One of the following picks the body of the command:
FlagWhat it does
--templateReference an already-imported template by id. Most common.
--commandInline ad-hoc command body. Useful for one-off shell snippets that don’t merit a template.
Common modifier flags:
FlagPurpose
--varsComma-separated KEY=VALUE pairs for template variables (--vars NAMESPACE=prod,DEPLOYMENT=api). See “A note on --vars escaping” below.
--permissionsReadOnly (default), ReadWrite, or Admin. Drives the role minted on the appliance for Kubectl-tier commands.
--reasonFree-text justification. Shown to your customer at approval time and recorded in the audit trail.
--timeoutHow long to wait for customer approval before the command times out. Default 7d.
--originRsxIdRequired only for Kubectl ad-hoc and Kubectl templates: the Terraform resource address of the target cluster (e.g. aws_eks_cluster.production). Ignored for Tf and Script paths. The id is resolved against your latest published release of this app, not against the version currently running on your customer’s appliance; if those differ and the resource was renamed across versions, the cluster lookup may fail. There is no flag today to pin the resolution to a specific release.
The --commandType flag selects between command shapes. It’s almost always inferred from --template or auto-defaults; only set explicitly if you’re authoring tooling that needs to be specific:
--commandType valueWhen the system uses it
KubectlAd-hoc kubectl invocation (no template). Default for ad-hoc.
KubectlFromTmplAuto-selected when --template resolves to a Kubectl template.
ScriptFromTmplAuto-selected when --template resolves to a Script template.
TfFromTmplAuto-selected when --template resolves to a Terraform template.

A note on --vars escaping

Today --vars is a single comma-separated string, which means values cannot contain commas or = characters. This is a known limitation; support for repeated --var KEY=VALUE flags is planned. Until then, work around with templates whose variable values are constrained to simple alphanumerics + path characters. The action prints the assigned commandName and the initial state, then returns. The command is now Submitted; your customer’s review experience begins next.

Lifecycle at a glance

Ops command lifecycle: three lanes (Command Approval, Execution, Output Release) with happy-path states across the top, terminal unhappy states across the bottom, and an intermediate Cancelling state reachable from Submitted, CmdApproving, or Executing. The happy path has six in-flight states, two terminal happy states, and five terminal unhappy states. One intermediate state (Cancelling) covers the brief window where a cancel request has landed but the appliance is still tearing down.

Happy path in words

1

Submitted

The command exists; your customer’s appliance has not picked it up yet. You see this immediately after tensor9 ops command create.
2

CmdApproving

Your customer’s appliance has the command in its inbox and is waiting on a human review decision.

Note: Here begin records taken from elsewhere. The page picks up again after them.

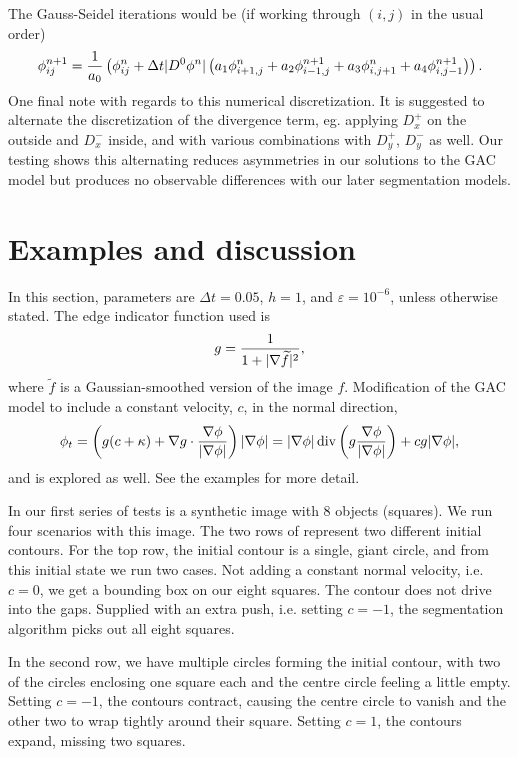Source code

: The Gauss-Seidel iterations would be (if working through $(i,j)$ in the usual order)
\begin{align*}
\phi^{n+1}_{ij} 
= \frac{1}{a_0} 
\left( \phi^n_{ij} + \Delta t \lvert D^0 \phi^n\rvert
\left( a_1 \phi^n_{i+1,j} + a_2 \phi^{n+1}_{i-1,j} + a_3 \phi^{n}_{i,j+1} + a_4 \phi^{n+1}_{i,j-1}
\right)
\right).
\end{align*}
One final note with regards to this numerical discretization. It is suggested to alternate the discretization of the divergence term, eg. applying $D^+_x$ on the outside and $D^-_x$ inside, and with various combinations with $D^+_y$, $D^-_y$ as well. Our testing shows this alternating reduces asymmetries in our solutions to the GAC model but produces no observable differences with our later segmentation models.


\section{Examples and discussion} 
In this section, parameters are $\Delta t = 0.05$, $h = 1$, and $\varepsilon = 10^{-6}$, unless otherwise stated.
The edge indicator function used is 
\begin{align*}
g = \frac{1}{1 + \lvert\nabla \widetilde f\rvert^2 },
\end{align*}
where $\widetilde f$ is a Gaussian-smoothed version of the image $f$. Modification of the GAC model to include a constant velocity, $c$, in the normal direction, 
\begin{align}
\phi_t 
= \left( g ( c + \kappa) + \nabla g \cdot \frac{\nabla \phi}{\lvert\nabla \phi\rvert} \right) \lvert\nabla \phi\rvert
= 
\lvert\nabla \phi\rvert \operatorname{div}\left( g \frac{\nabla \phi}{\lvert\nabla \phi\rvert} \right) 
+ cg \lvert\nabla \phi\rvert,
\label{eq:gac+c}
\end{align}
and is explored as well. See the examples for more detail.


In our first series of tests is a synthetic image with 8 objects (squares). We run four scenarios with this image. The two rows of  represent two different initial contours. For the top row, the initial contour is a single, giant circle, and from this initial state we run two cases.  Not adding a constant normal velocity, i.e. $c = 0$, we get a bounding box on our eight squares. The contour does not drive into the gaps. Supplied with an extra push, i.e. setting $c = -1$, the segmentation algorithm picks out all eight squares.
	
In the second row, we have multiple circles forming the initial contour, with two of the circles enclosing one square each and the centre circle feeling a little empty. Setting $c = -1$, the contours contract, causing the centre circle to vanish and the other two to wrap tightly around their square. Setting $c = 1$, the contours expand, missing two squares.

Your customer sees the /support/<token> link and walks the four-step approval UI.
3

CmdApproved

Your customer approved execution and the appliance is preparing to run the command.
4

Executing

The command body is running inside the appliance’s sandboxed working directory. The appliance captures stdout / stderr / exit code, uploads each output stream to your blob store (S3 in your customer’s account) and stores a small [blob: ...]\\n<presigned-url> payload on the command record. That payload is then encrypted with a per-command key.
5

Executed

Execution finished. The appliance is now waiting for your customer to review the output and decide whether to release it to you.
6

OutputApproved

Your customer signed an Ed25519 release manifest. The control plane surfaces the decrypted blob-payload to you; calling tensor9 ops command retrieve returns the payload, and you fetch the actual bytes by curling the presigned URL it carries. State advances to Completed next.

Terminal unhappy states

StateWhat happened
CmdRejectedYour customer rejected the command at review (Step 1 of their approval UI).
OutputRejectedYour customer approved execution, but rejected releasing the output. You never see stdout / stderr.
ExecutionFailedThe command ran but the appliance reported a non-zero exit code or an internal error (or the staleness recovery fired). Terminal: no transition out, no output release path. The failure stderr is uploaded to your blob store like any other output.
CancelledYou explicitly cancelled (tensor9 ops command cancel) before the command was approved.
TimeoutYour customer never decided within the --timeout window.

Encryption mechanism

Output is encrypted with a per-command AES-256-GCM key that the appliance generates on-the-fly. The ciphertext carries a SHA-256 fingerprint of the key (in the AAD), so the decrypt path can find the right key in the appliance’s secret store even after a re-execution overwrites the per-scope slot. Keys live in the appliance’s secret store under /t9-private/projection/.../ops-cmd/... and are deleted after successful release or output rejection. When you see a “decryption failed” alert from the appliance, the likely causes are: (a) a re-execution clobbered the scope-keyed slot before your customer released the previous run’s output, (b) the secret store is unreachable, (c) your customer rotated keys mid-flight. The fingerprint addressing is the defense for (a); see the appliance audit log for the specific failure mode.

Watching progress

# Snapshot of every command across this app
tensor9 ops command list --appName my-app

# Same, including completed and rejected history
tensor9 ops command list --appName my-app --history

# Drill into one command
tensor9 ops command retrieve --appName my-app --commandName check-myapp-disk
retrieve shows the current state, full audit chain (who approved what, when), and (once Completed) the released stdout / stderr / exit code. Both commands accept --output json for scripting; pipe into jq .lifecycle to poll a single state value.

What your customer sees

When you submit, your customer is sent (via your existing notification channel) a unique /support/<token> web link. Clicking it opens a four-step approval UI:
If your customer hasn’t subscribed a notification channel for ops-command events, submission silently produces no notification. The command still appears in your tensor9 ops command list (state: Submitted), and your customer would only see it if they happened to visit the support portal directly. Confirm channel subscription with each customer at onboarding; otherwise an “unanswered” command is more likely to mean “your customer doesn’t know about it” than “your customer is ignoring it.”
StepWhat your customer does
ReviewReads the template description, declared data_access tags, your reason, and the exact template body and variable values you submitted. Picks Approve, Reject, or close.
ApproveConfirms the approval. State advances to CmdApproved; the appliance executes immediately.
ExecuteWatches a status pane while the appliance runs the command. State stays Executing until the output lands.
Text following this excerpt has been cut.